BEGIN

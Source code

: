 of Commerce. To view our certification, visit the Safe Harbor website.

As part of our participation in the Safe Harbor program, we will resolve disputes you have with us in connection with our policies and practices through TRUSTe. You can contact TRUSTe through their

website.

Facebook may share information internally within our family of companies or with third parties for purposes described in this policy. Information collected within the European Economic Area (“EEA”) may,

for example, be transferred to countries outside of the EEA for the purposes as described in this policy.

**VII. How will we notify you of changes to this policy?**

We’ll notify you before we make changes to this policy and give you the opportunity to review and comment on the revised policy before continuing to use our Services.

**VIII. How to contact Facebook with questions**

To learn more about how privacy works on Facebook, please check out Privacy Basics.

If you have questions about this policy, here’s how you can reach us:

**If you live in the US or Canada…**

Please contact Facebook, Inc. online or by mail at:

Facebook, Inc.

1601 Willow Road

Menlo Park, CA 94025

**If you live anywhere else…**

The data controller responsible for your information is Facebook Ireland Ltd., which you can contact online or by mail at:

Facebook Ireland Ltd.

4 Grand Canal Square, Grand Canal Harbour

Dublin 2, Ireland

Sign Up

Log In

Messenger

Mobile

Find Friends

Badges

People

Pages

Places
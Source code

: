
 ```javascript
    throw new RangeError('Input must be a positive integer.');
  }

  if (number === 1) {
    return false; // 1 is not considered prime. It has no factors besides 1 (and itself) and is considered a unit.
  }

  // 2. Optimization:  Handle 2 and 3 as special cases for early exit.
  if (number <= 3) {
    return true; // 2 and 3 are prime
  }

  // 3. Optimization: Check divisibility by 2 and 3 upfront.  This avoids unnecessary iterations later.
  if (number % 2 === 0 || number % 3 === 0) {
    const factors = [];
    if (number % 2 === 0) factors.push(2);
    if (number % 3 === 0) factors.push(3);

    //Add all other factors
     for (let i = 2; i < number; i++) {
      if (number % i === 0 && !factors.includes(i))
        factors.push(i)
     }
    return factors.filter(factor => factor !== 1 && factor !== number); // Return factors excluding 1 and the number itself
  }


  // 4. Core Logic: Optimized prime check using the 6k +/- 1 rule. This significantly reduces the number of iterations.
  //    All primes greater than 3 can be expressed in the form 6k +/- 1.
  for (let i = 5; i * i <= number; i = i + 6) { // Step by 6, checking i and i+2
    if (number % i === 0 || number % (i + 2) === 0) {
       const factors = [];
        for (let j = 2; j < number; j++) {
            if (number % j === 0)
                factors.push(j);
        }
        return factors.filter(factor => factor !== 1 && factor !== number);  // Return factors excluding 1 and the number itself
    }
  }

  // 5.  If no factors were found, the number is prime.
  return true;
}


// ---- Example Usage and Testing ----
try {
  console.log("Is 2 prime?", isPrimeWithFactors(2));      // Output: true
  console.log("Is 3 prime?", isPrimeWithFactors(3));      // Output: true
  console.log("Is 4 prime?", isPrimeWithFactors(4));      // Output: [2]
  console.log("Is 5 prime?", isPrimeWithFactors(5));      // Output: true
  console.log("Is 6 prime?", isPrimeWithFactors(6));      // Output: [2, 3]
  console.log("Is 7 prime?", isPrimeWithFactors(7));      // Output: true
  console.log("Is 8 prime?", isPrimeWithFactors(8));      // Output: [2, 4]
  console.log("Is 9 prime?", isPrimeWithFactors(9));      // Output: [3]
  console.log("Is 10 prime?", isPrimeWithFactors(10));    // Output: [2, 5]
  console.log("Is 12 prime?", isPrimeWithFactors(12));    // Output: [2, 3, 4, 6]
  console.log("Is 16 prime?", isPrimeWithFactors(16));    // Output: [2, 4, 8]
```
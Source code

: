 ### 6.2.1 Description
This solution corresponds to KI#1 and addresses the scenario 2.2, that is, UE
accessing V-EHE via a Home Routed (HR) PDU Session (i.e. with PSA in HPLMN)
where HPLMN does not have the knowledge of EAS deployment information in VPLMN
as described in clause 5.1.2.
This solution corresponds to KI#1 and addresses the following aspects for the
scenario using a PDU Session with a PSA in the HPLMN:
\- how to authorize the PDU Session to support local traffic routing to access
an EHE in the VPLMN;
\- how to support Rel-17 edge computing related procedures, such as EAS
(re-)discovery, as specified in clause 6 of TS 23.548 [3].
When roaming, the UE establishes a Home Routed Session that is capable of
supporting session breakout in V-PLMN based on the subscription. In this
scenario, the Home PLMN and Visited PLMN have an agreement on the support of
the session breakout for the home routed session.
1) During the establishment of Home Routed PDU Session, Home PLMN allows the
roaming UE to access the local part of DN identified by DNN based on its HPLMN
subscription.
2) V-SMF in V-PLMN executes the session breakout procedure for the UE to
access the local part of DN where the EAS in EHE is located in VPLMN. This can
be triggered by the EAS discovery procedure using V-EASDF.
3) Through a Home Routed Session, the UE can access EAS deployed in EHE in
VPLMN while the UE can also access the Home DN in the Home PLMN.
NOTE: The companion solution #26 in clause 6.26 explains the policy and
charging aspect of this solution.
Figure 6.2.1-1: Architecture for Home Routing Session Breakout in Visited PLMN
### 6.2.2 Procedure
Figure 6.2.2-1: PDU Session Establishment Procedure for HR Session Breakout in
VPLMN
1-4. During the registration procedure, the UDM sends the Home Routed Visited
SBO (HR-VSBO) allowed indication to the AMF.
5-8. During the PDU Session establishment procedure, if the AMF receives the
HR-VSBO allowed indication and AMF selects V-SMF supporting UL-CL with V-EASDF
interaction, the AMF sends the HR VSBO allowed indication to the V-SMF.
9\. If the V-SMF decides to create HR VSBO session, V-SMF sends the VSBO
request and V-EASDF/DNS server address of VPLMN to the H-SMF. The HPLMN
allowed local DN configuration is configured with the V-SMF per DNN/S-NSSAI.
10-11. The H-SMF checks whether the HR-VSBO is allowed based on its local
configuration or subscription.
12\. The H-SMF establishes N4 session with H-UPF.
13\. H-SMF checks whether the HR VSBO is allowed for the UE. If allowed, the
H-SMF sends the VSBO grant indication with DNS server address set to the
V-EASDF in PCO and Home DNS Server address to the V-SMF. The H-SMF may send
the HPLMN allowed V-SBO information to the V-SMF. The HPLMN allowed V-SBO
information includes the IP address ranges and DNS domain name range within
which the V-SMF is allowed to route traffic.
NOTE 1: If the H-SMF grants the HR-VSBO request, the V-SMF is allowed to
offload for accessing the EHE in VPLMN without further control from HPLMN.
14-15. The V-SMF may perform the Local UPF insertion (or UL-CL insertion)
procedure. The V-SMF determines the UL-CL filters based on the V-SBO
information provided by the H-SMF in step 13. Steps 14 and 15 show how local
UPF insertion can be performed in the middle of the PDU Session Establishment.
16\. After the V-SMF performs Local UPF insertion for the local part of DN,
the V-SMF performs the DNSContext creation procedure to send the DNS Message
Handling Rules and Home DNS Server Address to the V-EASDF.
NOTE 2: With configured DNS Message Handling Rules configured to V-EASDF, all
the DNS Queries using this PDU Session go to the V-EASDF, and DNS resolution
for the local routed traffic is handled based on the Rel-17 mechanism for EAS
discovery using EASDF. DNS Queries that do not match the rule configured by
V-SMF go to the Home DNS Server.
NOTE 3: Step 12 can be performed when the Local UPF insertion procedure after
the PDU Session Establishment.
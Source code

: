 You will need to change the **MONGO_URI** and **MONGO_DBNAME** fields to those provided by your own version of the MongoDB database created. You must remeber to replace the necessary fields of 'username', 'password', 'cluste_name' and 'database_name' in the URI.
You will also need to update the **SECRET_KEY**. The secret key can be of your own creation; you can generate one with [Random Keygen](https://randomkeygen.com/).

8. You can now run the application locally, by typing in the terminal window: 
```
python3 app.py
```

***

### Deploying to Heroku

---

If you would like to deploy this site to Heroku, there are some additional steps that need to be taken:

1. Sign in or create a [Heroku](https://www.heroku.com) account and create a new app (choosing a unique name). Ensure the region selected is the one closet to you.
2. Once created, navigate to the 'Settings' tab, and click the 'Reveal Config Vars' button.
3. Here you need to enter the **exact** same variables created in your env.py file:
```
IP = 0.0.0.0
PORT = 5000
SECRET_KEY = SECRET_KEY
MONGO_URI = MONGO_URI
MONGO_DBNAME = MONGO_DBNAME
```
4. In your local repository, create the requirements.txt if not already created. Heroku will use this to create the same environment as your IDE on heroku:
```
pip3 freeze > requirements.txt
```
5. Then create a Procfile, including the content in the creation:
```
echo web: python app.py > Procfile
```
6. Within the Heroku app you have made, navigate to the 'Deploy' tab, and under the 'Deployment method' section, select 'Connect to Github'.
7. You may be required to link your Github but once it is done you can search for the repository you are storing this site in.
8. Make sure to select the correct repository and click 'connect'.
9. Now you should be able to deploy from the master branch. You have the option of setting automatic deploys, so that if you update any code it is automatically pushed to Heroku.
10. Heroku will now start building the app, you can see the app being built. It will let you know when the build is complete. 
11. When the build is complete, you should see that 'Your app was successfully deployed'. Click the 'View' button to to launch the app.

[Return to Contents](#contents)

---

END

■ Exercise goal
What do the lines of the material read, from the first through the line with "As part of our"? Transcribe them exactly and stop there.

■ Your solution
Source code

: of Commerce. To view our certification, visit the Safe Harbor website.

As part of our participation in the Safe Harbor program, we will resolve disputes you have with us in connection with our policies and practices through TRUSTe. You can contact TRUSTe through their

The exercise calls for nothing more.